[Opening Data in this exercise section]

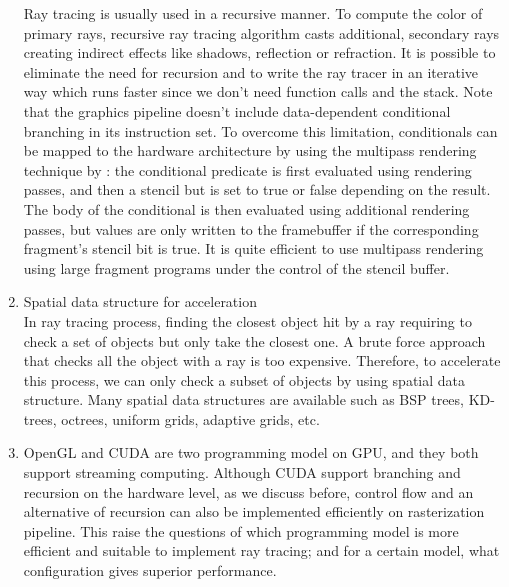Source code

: \begin{enumerate}
    Ray tracing is usually used in a recursive manner. To compute the color of primary rays, recursive ray tracing algorithm casts additional, secondary rays creating indirect effects like shadows, reflection or refraction. It is possible to eliminate the need for recursion and to write the ray tracer in an iterative way which runs faster since we don't need function calls and the stack. Note that the graphics pipeline doesn't include data-dependent conditional branching in its instruction set. To overcome this limitation, conditionals can be mapped to the hardware architecture by using the multipass rendering technique by \cite{peercy2000interactive}: the conditional predicate is first evaluated using rendering passes, and then a stencil but is set to true or false depending on the result. The body of the conditional is then evaluated using additional rendering passes, but values are only written to the framebuffer if the corresponding fragment's stencil bit is true. It is quite efficient to use multipass rendering using large fragment programs under the control of the stencil buffer.
    \item Spatial data structure for acceleration\\
    In ray tracing process, finding the closest object hit by a ray requiring to check a set of objects but only take the closest one. A brute force approach that checks all the object with a ray is too expensive. Therefore, to accelerate this process, we can only check a subset of objects by using spatial data structure. Many spatial data structures are available such as BSP trees, KD-trees, octrees, uniform grids, adaptive grids, etc. 
    \item OpenGL and CUDA are two programming model on GPU, and they both support streaming computing. Although CUDA support branching and recursion on the hardware level, as we discuss before, control flow and an alternative of recursion can also be implemented efficiently on rasterization pipeline. This raise the questions of which programming model is more efficient and suitable to implement ray tracing; and for a certain model, what configuration gives superior performance.      
    
\end{enumerate}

[Closing Data in this exercise section]

> **Activity**:
Search the preceding listing for the word "hardware" and pull out every line that holds it.

> **The answer**:
    Ray tracing is usually used in a recursive manner. To compute the color of primary rays, recursive ray tracing algorithm casts additional, secondary rays creating indirect effects like shadows, reflection or refraction. It is possible to eliminate the need for recursion and to write the ray tracer in an iterative way which runs faster since we don't need function calls and the stack. Note that the graphics pipeline doesn't include data-dependent conditional branching in its instruction set. To overcome this limitation, conditionals can be mapped to the hardware architecture by using the multipass rendering technique by \cite{peercy2000interactive}: the conditional predicate is first evaluated using rendering passes, and then a stencil but is set to true or false depending on the result. The body of the conditional is then evaluated using additional rendering passes, but values are only written to the framebuffer if the corresponding fragment's stencil bit is true. It is quite efficient to use multipass rendering using large fragment programs under the control of the stencil buffer.
    \item OpenGL and CUDA are two programming model on GPU, and they both support streaming computing. Although CUDA support branching and recursion on the hardware level, as we discuss before, control flow and an alternative of recursion can also be implemented efficiently on rasterization pipeline. This raise the questions of which programming model is more efficient and suitable to implement ray tracing; and for a certain model, what configuration gives superior performance.      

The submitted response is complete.